Within the data below, find the string "Setup" and return each line where it occurs.

[[ DATA EXTRACT open ]]

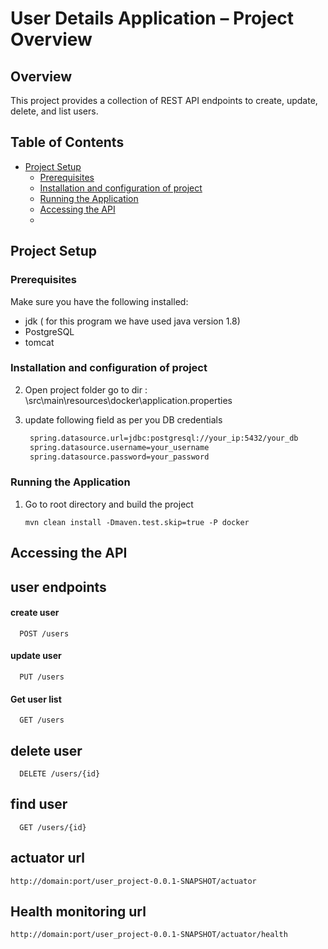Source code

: 
# User Details Application – Project Overview

## Overview
This project provides a collection of REST API endpoints to create, update, delete, and list users.

## Table of Contents
- [Project Setup](#project-setup)
  - [Prerequisites](#prerequisites)
  - [Installation and configuration of project](#installation-and-configuration-of-project)
  - [Running the Application](#running-the-application)
  - [Accessing the API](#accessing-the-api)
  - 


## Project Setup

### Prerequisites
Make sure you have the following installed:
- jdk ( for this program we have used java version 1.8)
- PostgreSQL
- tomcat


### Installation and configuration of project
2. Open project folder go to dir : \src\main\resources\docker\application.properties
3. update following field as per you DB credentials

   ```bash
    spring.datasource.url=jdbc:postgresql://your_ip:5432/your_db
    spring.datasource.username=your_username
    spring.datasource.password=your_password
   ```

### Running the Application
1. Go to root directory and build the project 
     ```
     mvn clean install -Dmaven.test.skip=true -P docker
    ```
## Accessing the API
## user endpoints
#### create user

```http
  POST /users
```

#### update user

```http
  PUT /users
```
#### Get user list

```http
  GET /users
```

## delete user

```http
  DELETE /users/{id}
```

## find user

```http
  GET /users/{id}
```

## actuator url
```
http://domain:port/user_project-0.0.1-SNAPSHOT/actuator
```
## Health monitoring url
```
http://domain:port/user_project-0.0.1-SNAPSHOT/actuator/health
```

[[ DATA EXTRACT closed ]]

◆ **WRITTEN SOLUTION**:
- [Project Setup](#project-setup)
## Project Setup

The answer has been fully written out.